**Problem:** Set down the line that contains "Now you should" and every line after it to the end of the entries, exactly as they stand and nothing more.

**Entries shown:**
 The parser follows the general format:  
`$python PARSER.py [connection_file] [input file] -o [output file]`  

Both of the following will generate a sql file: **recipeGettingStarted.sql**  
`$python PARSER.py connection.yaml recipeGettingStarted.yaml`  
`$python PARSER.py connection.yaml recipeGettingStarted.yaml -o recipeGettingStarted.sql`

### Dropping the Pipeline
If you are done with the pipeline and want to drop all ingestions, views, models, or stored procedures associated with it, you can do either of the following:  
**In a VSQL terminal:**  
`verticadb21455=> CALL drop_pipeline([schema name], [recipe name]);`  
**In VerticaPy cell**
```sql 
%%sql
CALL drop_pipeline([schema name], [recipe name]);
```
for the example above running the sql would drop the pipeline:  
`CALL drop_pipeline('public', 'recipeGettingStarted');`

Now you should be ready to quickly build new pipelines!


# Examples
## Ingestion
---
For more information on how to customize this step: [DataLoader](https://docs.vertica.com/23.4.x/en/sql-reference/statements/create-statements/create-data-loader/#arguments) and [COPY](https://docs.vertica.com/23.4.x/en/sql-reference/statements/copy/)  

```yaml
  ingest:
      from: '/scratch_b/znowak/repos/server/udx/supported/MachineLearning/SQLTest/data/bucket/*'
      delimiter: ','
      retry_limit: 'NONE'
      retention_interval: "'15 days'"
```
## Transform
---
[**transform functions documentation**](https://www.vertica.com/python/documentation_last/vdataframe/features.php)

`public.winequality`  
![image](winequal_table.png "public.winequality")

**Finished task:**
Now you should be ready to quickly build new pipelines!


# Examples
## Ingestion
---
For more information on how to customize this step: [DataLoader](https://docs.vertica.com/23.4.x/en/sql-reference/statements/create-statements/create-data-loader/#arguments) and [COPY](https://docs.vertica.com/23.4.x/en/sql-reference/statements/copy/)  

```yaml
  ingest:
      from: '/scratch_b/znowak/repos/server/udx/supported/MachineLearning/SQLTest/data/bucket/*'
      delimiter: ','
      retry_limit: 'NONE'
      retention_interval: "'15 days'"
```
## Transform
---
[**transform functions documentation**](https://www.vertica.com/python/documentation_last/vdataframe/features.php)

`public.winequality`  
![image](winequal_table.png "public.winequality")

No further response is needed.